** RECORDS SHOWN follows **
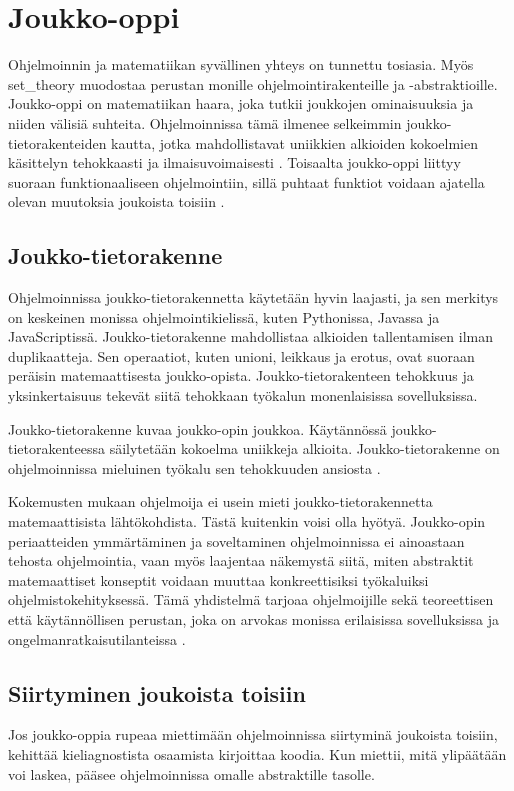 \section{Joukko-oppi}

Ohjelmoinnin ja matematiikan syvällinen yhteys on tunnettu tosiasia. Myös \gls{set_theory} muodostaa perustan monille ohjelmointirakenteille ja -abstraktioille. Joukko-oppi on matematiikan haara, joka tutkii joukkojen ominaisuuksia ja niiden välisiä suhteita. Ohjelmoinnissa tämä ilmenee selkeimmin joukko-tietorakenteiden kautta, jotka mahdollistavat uniikkien alkioiden kokoelmien käsittelyn tehokkaasti ja ilmaisuvoimaisesti \cite{mdn_set,mdn_set_methods}. Toisaalta joukko-oppi liittyy suoraan funktionaaliseen ohjelmointiin, sillä puhtaat funktiot voidaan ajatella olevan muutoksia joukoista toisiin \cite{bartosz_category_for_progamers}.

\subsection{Joukko-tietorakenne}

Ohjelmoinnissa joukko-tietorakennetta käytetään hyvin laajasti, ja sen merkitys on keskeinen monissa ohjelmointikielissä, kuten Pythonissa, Javassa ja JavaScriptissä. Joukko-tietorakenne mahdollistaa alkioiden tallentamisen ilman duplikaatteja. Sen operaatiot, kuten unioni, leikkaus ja erotus, ovat suoraan peräisin matemaattisesta joukko-opista. Joukko-tietorakenteen tehokkuus ja yksinkertaisuus tekevät siitä tehokkaan työkalun monenlaisissa sovelluksissa. \citep{mdn_set,ecma_spec}

Joukko-tietorakenne kuvaa joukko-opin joukkoa. Käytännössä joukko-tietorakenteessa säilytetään kokoelma uniikkeja alkioita. Joukko-tietorakenne on ohjelmoinnissa mieluinen työkalu sen tehokkuuden ansiosta \cite{ecma_spec}.

Kokemusten mukaan ohjelmoija ei usein mieti joukko-tietorakennetta matemaattisista lähtökohdista. Tästä kuitenkin voisi olla hyötyä. Joukko-opin periaatteiden ymmärtäminen ja soveltaminen ohjelmoinnissa ei ainoastaan tehosta ohjelmointia, vaan myös laajentaa näkemystä siitä, miten abstraktit matemaattiset konseptit voidaan muuttaa konkreettisiksi työkaluiksi ohjelmistokehityksessä. Tämä yhdistelmä tarjoaa ohjelmoijille sekä teoreettisen että käytännöllisen perustan, joka on arvokas monissa erilaisissa sovelluksissa ja ongelmanratkaisutilanteissa \cite{bartosz_category_for_progamers}.

\subsection{Siirtyminen joukoista toisiin}
Jos joukko-oppia rupeaa miettimään ohjelmoinnissa siirtyminä joukoista toisiin, kehittää kieliagnostista osaamista kirjoittaa koodia. Kun miettii, mitä ylipäätään voi laskea, pääsee ohjelmoinnissa omalle abstraktille tasolle. \citep{Tan2004,BlellochHarper2015}

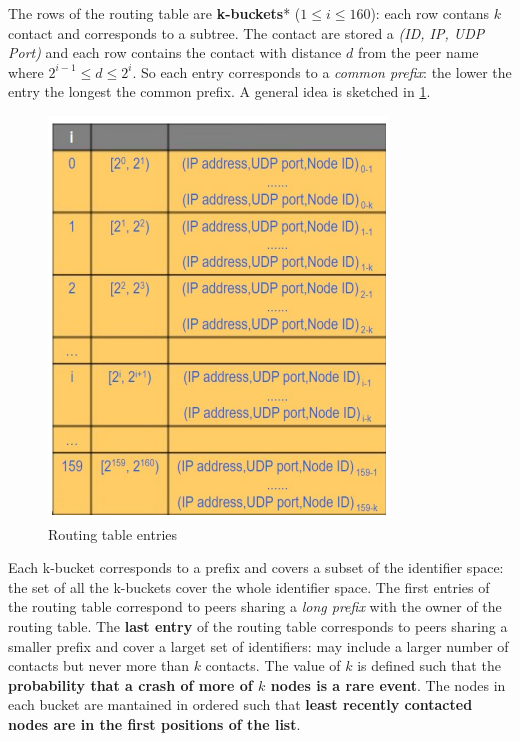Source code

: \documentclass[10pt,a4paper]{report}
\begin{document}
The rows of the routing table are \textbf{k-buckets}* ($1 \leq i \leq 160$): each row contans $k$ contact and corresponds to a subtree. The contact are stored a \textit{(ID, IP, UDP Port)} and each row contains the contact with distance $d$ from the peer name where $2^{i-1} \leq d \le 2^{i}$. So each entry corresponds to a \textit{common prefix}: the lower the entry the longest the common prefix. A general idea is sketched in \ref{routing-entry}.
\begin{figure}[h]
	\centering
	\centering
	\includegraphics[scale=0.40]{images/Pasted image 20230304110327.png}
	\caption{Routing table entries}
	\label{routing-entry}
\end{figure}

Each k-bucket corresponds to a prefix and covers a subset of the identifier space: the set of all the k-buckets cover the whole identifier space. The first entries of the routing table correspond to peers sharing a \textit{long prefix} with the owner of the routing table.
The \textbf{last entry} of the routing table corresponds to peers sharing a smaller prefix and cover a larget set of identifiers: may include a larger number of contacts but never more than $k$ contacts.
The value of $k$ is defined such that the \textbf{probability that a crash of more of $k$ nodes is a rare event}.
The nodes in each bucket are mantained in ordered such that \textbf{least recently contacted nodes are in the first positions of the list}.
\end{document}
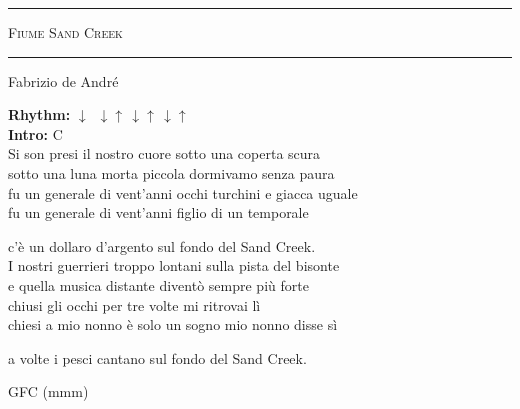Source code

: \documentclass[10pt, twoside, a4paper]{article}
\begin{document}
\begin{center}

	\hrule \vspace{0.2cm}
     	\textsc{\LARGE Fiume Sand Creek}
	\vspace{0.2cm} \hrule \vspace{0.2cm}
      	{\large Fabrizio de Andr\'e}
      	
\end{center}


		
\textbf{Rhythm:} $ \downarrow \,\,\, \downarrow\uparrow \, \downarrow\uparrow \, \downarrow\uparrow$\\

\textbf{Intro:} C\\

Si son presi il nostro cuore sotto una coperta scura\\
sotto una luna morta piccola dormivamo senza paura\\
fu un generale di vent'anni occhi turchini e giacca uguale\\
fu un generale di vent'anni figlio di un temporale

\hspace{24pt} c'\`e un dollaro d'argento sul fondo del Sand Creek.\\

I nostri guerrieri troppo lontani sulla pista del bisonte\\
e quella musica distante divent\`o sempre pi\`u forte\\
chiusi gli occhi per tre volte mi ritrovai l\`i\\
chiesi a mio nonno \`e solo un sogno mio nonno disse s\`i

\hspace{24pt} a volte i pesci cantano sul fondo del Sand Creek.

\hspace{48pt} G\hspace{36pt}F\hspace{18pt}C\hspace{24pt} (mmm)\\
\end{document}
** End of RECORDS SHOWN **
▸ EXERCISE AIM:
Show each line in the data where the string "volte" appears.

▸ OUTPUT:
chiusi gli occhi per tre volte mi ritrovai l\`i\\
\hspace{24pt} a volte i pesci cantano sul fondo del Sand Creek.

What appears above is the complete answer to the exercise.